The Epix documentary “Milius” poses an interesting question: Why didn’t John Milius – writer extraordinaire, and director of some renown – become a household name like film-school contemporary George Lucas and other famous pals, including Steven Spielberg? The answer, however, proves more wishy-washy, or at least indecisive, than a Milius character would appreciate, with the director asserting he was blacklisted for his reactionary politics, while others cite his prickly and eccentric behavior, such as bringing a pistol to a notes meeting. Either way, Milius is a fascinating character, but beyond highlighting his filmography, the film leaves its central enigma unresolved.
A mass of contradictions prone to larger-than-life flourishes, Milius loved surfing and guns and consciously zigged where the counterculture movement zagged, embracing militarism and a macho mentality that produced a memorable body of work. As a writer, that ranged from “Dirty Harry” (uncredited) to “Apocalypse Now,” from Quint’s speech about the Indianapolis in “Jaws” (which he banged out for Spielberg) to punching up material like “The Hunt for Red October.”

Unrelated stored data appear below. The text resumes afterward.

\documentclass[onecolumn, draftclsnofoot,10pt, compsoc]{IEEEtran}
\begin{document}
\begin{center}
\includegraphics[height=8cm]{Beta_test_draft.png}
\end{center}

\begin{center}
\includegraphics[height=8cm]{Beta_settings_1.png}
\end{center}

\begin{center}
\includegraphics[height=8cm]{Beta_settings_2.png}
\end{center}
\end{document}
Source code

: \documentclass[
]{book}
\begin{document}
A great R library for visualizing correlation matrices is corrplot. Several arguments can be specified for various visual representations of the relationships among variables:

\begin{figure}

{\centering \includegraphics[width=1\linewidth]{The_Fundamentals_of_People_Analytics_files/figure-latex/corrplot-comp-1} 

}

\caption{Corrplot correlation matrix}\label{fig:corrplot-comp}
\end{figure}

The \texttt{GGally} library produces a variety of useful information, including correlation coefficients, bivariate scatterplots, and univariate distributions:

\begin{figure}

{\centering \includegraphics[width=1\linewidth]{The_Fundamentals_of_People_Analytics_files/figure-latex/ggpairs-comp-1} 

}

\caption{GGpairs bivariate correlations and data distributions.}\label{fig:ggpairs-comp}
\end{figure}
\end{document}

As a director, Milius celebrated U.S. might in an earlier era in “The Wind and the Lion,” set the Cold War back with “Red Dawn” and paved the way for darker, bloodier comicbook adaptations with “Conan the Barbarian,” prompting Bryan Singer to comment that he made “the most defining films of those decades.”
For his own part, Milius speaks in earlier interviews about his own thwarted martial ambitions, describing the job of director as “the next best thing” to a military career.
Yet the assertion that Milius’ brand of jingoism made him a pariah in liberal Hollywood is questioned by even some of his conservative pals, among them noted Republicans Arnold Schwarzenegger and Clint Eastwood, who – like everyone interviewed – speak of Milius fondly, without necessarily endorsing his sense of victimhood.
It is noted that Milius became so sought after to do rewrites that his own work occasionally took a back seat, before a stroke temporarily robbed him of his voice – the ultimate blow, as Spielberg notes, for such a gifted raconteur and wordsmith.
Still, for all the pleasant memories directors Joey Figueroa and Zak Knutson evoke – lines like “I love the smell of Napalm in the morning” and “You have to ask yourself a question: ‘Do I feel lucky?’” – it’s hard to escape a sense they started with a premise the evidence doesn’t entirely support, and gloss over examples (like “Farewell to the King”) that might have explained why studios weren’t throwing money at Milius, despite his glittering resume.
In some respects, “Milius” is less illuminating about the elusive nature of what makes one a success in Hollywood than a warm bath of nostalgia, and a window into the camaraderie shared by the generation of filmmakers who came of age in the ’60s and ’70s and helped reset the bar for the movie business.
Milius, certainly, was part of that renaissance, and deserving of this tribute. By that measure, “Milius” has a lot of heart; if only it did a better job of knifing through the darkness.